** Extracted data follows **

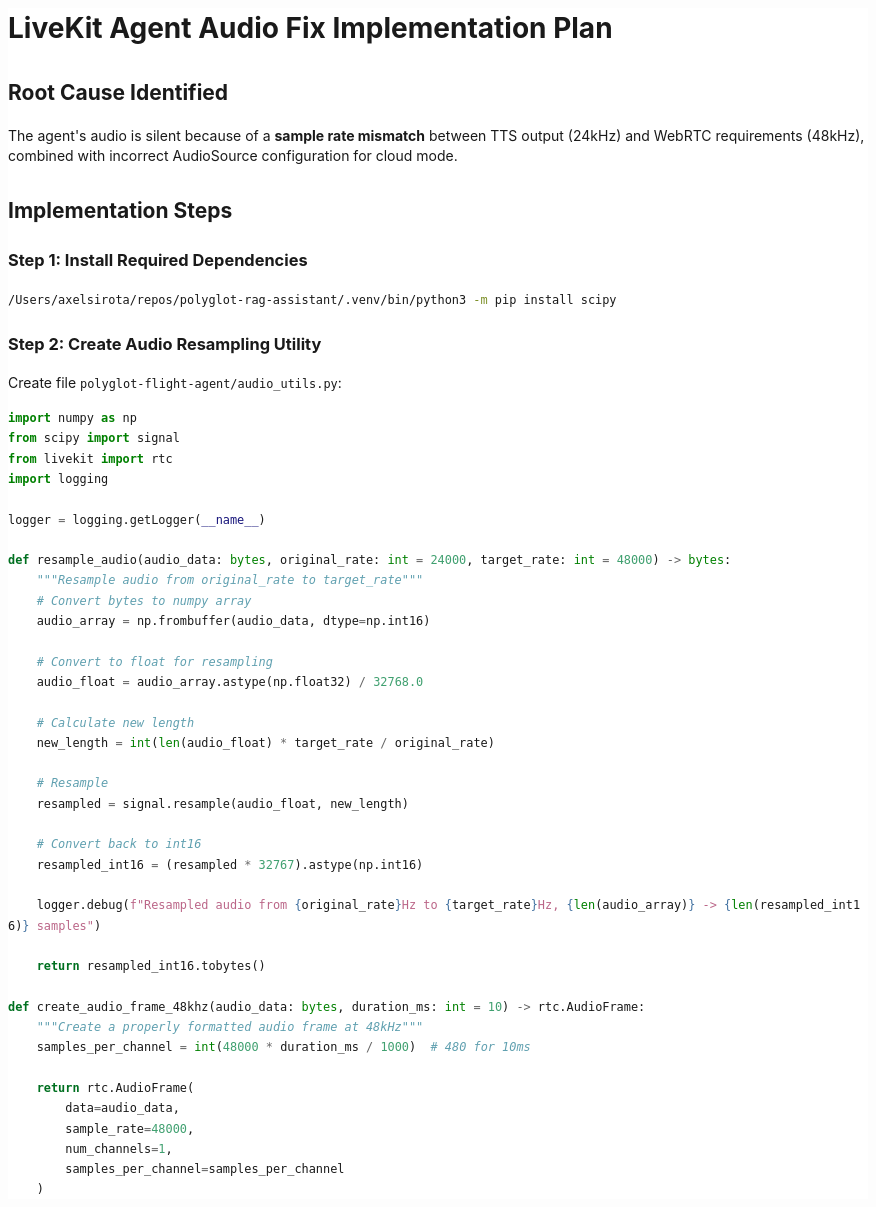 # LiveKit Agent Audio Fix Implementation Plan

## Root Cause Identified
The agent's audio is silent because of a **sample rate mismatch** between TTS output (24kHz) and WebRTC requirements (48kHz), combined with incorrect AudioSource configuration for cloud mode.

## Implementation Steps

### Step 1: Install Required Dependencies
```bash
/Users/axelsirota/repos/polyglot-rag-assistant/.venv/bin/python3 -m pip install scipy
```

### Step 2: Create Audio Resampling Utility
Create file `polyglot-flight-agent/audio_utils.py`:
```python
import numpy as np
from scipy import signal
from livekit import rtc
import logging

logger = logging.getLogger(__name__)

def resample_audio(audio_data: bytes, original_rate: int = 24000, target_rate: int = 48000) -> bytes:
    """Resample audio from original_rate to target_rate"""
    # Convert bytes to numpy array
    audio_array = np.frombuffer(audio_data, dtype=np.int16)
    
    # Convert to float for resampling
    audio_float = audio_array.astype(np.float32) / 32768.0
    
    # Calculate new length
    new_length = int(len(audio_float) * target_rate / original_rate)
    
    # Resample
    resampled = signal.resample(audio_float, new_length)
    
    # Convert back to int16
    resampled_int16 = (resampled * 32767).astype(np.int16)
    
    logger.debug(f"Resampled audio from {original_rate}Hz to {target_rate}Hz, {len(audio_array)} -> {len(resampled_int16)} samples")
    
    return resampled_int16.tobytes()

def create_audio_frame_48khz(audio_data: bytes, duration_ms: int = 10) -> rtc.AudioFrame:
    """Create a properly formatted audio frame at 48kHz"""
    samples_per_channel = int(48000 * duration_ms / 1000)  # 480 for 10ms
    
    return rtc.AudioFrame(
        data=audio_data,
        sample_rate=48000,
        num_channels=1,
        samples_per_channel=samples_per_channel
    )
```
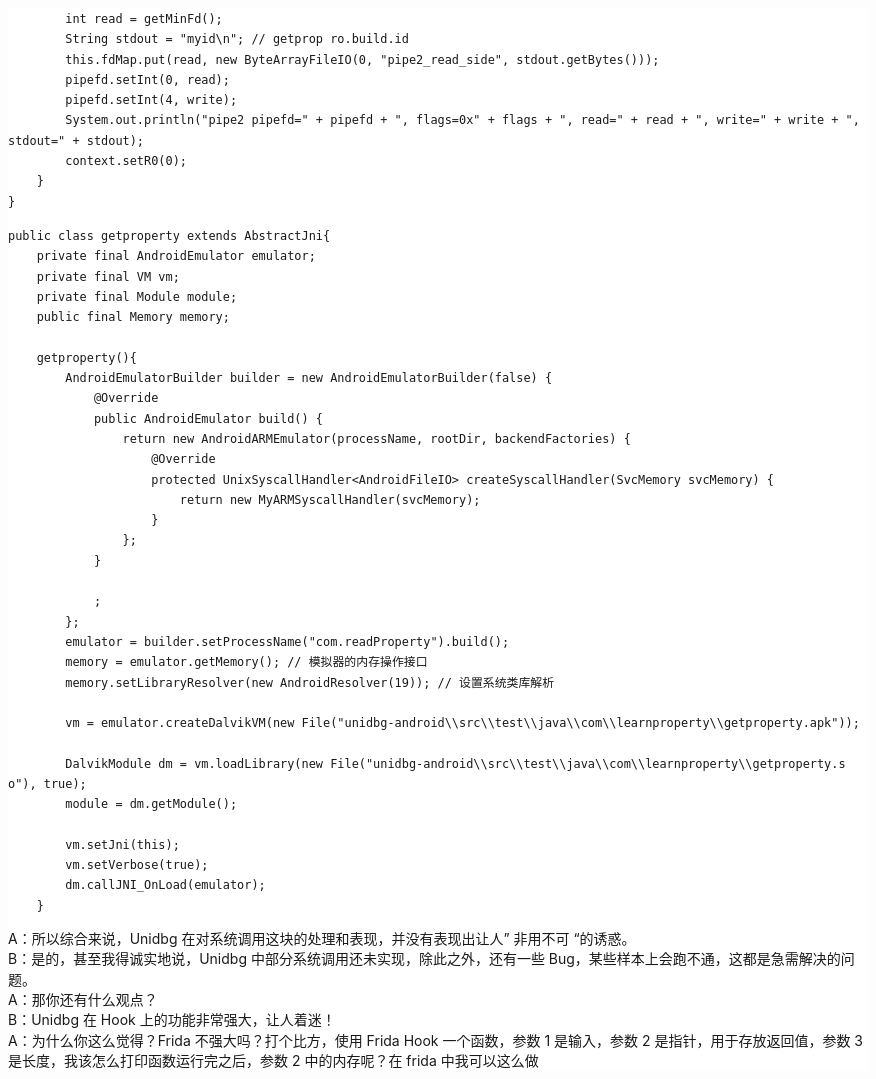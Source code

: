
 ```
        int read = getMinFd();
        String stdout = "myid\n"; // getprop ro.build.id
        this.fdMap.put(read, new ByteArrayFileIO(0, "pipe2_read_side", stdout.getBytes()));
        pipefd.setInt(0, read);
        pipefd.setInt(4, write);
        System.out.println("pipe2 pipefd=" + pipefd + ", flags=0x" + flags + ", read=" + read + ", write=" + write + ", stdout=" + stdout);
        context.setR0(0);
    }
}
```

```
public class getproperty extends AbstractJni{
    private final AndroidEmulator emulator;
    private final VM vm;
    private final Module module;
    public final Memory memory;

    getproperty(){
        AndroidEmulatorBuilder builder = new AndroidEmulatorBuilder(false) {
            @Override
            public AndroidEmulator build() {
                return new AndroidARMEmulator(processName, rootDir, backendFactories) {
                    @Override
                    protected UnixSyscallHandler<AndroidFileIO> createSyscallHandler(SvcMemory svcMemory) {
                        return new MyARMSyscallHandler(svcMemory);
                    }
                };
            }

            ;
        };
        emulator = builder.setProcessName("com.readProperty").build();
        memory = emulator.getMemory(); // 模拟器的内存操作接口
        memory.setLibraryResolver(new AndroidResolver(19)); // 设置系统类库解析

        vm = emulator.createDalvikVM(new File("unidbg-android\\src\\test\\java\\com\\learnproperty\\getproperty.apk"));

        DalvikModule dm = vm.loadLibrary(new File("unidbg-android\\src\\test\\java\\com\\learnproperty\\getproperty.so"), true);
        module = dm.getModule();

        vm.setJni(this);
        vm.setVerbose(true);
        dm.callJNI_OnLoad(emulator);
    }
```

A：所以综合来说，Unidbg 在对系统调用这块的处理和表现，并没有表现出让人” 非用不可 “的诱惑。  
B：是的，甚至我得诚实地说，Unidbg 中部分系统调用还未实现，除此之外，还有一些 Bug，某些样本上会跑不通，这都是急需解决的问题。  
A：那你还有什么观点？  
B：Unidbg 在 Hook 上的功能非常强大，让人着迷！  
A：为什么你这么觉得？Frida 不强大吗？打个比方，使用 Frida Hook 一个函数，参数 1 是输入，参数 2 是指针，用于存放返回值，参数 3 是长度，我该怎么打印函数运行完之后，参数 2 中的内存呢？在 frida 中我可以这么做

** End of Extracted data **

What to do:
For the listing shown above, count the lines that contain the word "test" and supply only the result.

Written answer:
2